# Work request
Scan the material for the word "measures" and copy each line where it occurs.
[Start of section]
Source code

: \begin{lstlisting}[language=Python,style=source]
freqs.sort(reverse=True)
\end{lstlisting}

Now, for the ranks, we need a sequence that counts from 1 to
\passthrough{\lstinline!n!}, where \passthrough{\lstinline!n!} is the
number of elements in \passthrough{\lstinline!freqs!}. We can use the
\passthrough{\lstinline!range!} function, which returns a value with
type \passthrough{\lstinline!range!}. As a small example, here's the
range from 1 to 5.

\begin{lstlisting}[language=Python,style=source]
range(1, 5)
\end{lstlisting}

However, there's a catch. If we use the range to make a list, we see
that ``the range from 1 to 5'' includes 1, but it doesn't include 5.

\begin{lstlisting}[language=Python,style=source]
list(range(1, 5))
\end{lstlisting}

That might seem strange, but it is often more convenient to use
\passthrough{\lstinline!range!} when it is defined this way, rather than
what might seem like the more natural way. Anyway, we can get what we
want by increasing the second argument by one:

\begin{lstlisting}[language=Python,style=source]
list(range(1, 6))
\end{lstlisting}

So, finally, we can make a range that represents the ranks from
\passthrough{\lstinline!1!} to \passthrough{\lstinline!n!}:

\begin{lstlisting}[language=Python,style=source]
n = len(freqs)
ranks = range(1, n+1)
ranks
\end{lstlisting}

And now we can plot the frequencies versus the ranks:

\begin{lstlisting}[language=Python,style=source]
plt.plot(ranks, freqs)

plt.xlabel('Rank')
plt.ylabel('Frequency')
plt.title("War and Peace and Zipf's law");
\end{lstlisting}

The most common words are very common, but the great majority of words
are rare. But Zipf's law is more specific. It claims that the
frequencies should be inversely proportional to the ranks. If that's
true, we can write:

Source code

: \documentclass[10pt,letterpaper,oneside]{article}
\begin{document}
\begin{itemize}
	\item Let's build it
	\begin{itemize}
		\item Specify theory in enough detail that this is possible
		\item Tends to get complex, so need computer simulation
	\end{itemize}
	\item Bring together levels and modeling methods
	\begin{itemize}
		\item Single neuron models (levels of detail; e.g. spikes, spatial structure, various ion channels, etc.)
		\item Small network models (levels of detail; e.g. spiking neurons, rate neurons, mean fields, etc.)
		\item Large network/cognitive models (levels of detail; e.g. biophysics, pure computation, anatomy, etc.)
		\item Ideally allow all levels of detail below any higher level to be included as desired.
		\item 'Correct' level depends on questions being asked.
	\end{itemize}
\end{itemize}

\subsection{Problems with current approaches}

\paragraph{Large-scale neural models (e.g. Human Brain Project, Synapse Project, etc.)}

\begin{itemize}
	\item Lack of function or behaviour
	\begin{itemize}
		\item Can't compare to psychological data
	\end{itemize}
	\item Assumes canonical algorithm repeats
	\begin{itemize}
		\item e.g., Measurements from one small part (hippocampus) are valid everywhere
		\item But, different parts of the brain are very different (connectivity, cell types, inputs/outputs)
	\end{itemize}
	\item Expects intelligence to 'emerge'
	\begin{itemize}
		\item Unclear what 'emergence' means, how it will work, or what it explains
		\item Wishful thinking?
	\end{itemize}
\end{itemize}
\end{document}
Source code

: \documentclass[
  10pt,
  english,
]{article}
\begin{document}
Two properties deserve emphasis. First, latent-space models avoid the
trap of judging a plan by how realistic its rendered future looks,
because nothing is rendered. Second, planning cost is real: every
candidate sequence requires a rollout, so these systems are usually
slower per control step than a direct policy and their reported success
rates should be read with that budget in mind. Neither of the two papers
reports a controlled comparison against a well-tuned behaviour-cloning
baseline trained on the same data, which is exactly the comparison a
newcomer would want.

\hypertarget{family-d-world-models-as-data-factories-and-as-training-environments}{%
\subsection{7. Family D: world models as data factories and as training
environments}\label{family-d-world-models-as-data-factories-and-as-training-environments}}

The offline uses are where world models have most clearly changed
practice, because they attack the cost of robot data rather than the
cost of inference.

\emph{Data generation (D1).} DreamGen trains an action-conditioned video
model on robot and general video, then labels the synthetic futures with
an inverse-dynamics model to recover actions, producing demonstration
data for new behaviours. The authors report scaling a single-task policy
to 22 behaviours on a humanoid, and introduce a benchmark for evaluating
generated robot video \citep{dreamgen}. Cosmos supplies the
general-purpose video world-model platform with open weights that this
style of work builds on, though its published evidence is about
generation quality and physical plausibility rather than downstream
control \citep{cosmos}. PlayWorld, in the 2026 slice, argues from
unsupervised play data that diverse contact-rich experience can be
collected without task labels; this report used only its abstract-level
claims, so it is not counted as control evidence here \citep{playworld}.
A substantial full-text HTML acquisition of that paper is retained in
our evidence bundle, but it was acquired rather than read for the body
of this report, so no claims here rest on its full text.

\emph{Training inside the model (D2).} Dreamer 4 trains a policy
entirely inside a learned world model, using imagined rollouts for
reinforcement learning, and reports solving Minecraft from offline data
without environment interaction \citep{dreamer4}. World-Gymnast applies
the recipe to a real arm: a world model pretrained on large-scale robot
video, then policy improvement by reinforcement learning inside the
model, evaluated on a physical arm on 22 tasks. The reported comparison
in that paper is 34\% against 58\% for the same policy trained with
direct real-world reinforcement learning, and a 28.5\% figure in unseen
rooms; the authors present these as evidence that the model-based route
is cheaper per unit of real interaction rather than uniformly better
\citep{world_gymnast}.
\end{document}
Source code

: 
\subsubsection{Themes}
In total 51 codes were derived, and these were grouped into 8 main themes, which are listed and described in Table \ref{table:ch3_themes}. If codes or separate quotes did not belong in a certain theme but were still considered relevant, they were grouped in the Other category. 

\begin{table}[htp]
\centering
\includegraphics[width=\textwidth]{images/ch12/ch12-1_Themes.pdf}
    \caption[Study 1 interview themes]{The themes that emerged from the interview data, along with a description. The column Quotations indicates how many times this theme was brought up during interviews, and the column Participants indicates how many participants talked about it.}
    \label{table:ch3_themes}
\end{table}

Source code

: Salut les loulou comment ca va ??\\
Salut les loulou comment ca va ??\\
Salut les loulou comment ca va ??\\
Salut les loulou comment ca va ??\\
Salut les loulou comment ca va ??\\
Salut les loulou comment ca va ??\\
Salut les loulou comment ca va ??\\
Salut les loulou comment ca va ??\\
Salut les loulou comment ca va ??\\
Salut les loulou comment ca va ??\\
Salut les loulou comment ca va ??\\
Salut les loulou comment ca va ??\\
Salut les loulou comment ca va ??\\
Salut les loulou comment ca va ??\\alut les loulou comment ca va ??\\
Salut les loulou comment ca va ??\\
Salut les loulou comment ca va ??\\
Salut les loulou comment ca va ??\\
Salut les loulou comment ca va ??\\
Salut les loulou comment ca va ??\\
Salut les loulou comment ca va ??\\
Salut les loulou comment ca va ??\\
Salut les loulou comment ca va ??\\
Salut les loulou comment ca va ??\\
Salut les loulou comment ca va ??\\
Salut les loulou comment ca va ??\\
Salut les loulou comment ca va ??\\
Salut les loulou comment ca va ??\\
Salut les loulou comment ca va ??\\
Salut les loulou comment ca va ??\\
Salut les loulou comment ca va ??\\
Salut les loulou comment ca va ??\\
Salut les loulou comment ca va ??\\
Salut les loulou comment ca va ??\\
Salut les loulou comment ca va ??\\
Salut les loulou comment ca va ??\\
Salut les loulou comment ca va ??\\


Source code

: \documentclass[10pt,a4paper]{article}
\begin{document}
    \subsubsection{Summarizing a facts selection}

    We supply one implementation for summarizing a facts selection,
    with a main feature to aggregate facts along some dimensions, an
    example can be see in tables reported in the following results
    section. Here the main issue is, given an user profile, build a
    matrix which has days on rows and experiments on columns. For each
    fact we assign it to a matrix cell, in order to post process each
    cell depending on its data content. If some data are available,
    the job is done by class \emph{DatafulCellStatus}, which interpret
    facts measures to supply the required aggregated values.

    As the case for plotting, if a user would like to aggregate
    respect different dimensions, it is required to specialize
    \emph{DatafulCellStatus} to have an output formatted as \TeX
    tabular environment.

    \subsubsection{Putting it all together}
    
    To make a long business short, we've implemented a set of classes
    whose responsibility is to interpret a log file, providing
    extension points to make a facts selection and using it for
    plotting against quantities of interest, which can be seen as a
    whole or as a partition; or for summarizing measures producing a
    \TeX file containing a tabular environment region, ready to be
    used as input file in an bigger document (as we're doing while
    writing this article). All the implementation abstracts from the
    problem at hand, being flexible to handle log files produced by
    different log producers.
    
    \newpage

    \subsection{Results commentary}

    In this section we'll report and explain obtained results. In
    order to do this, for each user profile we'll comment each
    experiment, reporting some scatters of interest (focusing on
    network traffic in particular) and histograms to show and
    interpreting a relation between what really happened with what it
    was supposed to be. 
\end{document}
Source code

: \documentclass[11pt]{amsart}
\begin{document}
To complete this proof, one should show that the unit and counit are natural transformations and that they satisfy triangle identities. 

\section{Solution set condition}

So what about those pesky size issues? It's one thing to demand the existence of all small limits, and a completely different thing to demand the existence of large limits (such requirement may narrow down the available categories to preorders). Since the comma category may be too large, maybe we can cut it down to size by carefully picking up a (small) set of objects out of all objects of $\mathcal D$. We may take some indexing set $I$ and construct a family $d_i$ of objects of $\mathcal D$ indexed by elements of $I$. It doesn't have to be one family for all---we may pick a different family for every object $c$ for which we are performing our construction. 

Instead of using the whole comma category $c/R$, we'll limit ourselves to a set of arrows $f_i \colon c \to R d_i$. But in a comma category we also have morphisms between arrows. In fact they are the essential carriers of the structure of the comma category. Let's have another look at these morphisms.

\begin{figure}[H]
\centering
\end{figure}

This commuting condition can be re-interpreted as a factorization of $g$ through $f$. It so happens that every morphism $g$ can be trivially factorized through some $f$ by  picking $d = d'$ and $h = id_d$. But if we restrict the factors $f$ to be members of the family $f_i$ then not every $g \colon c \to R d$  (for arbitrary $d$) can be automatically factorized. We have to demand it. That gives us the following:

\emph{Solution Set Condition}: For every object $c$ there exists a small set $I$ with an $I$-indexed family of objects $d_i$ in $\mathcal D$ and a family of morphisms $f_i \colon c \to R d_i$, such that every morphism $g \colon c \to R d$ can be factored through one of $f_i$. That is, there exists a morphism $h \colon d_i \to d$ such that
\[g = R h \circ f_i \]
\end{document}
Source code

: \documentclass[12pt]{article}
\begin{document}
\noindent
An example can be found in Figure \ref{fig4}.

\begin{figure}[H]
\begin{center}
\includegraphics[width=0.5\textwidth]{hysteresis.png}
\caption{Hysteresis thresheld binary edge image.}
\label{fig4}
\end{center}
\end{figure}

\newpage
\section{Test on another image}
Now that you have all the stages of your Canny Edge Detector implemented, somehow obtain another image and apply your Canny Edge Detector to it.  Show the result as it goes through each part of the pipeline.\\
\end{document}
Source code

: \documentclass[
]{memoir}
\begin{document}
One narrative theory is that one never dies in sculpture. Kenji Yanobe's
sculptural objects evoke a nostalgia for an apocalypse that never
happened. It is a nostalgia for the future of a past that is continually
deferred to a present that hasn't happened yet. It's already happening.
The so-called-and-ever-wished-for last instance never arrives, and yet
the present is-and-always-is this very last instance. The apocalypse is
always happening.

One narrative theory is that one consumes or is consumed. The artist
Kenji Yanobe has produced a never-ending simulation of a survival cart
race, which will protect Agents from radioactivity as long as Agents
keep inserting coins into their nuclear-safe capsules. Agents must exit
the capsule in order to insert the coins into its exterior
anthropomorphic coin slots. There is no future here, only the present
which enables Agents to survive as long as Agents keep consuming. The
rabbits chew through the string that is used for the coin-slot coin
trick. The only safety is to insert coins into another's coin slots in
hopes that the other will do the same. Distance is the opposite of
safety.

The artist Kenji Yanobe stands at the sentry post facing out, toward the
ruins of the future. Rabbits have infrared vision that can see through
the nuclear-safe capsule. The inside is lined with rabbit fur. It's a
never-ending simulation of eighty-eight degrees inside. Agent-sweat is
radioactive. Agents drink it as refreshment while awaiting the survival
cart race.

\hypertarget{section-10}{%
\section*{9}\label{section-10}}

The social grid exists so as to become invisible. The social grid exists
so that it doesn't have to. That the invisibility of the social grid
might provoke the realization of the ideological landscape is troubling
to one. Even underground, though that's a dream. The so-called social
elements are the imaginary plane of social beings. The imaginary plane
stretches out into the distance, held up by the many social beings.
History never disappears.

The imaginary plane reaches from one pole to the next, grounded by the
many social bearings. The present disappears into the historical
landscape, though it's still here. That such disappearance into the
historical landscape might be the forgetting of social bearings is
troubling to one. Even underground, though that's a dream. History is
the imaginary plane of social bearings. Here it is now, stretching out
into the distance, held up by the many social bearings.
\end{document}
[End of section]
# Finished task
    facts measures to supply the required aggregated values.
    whole or as a partition; or for summarizing measures producing a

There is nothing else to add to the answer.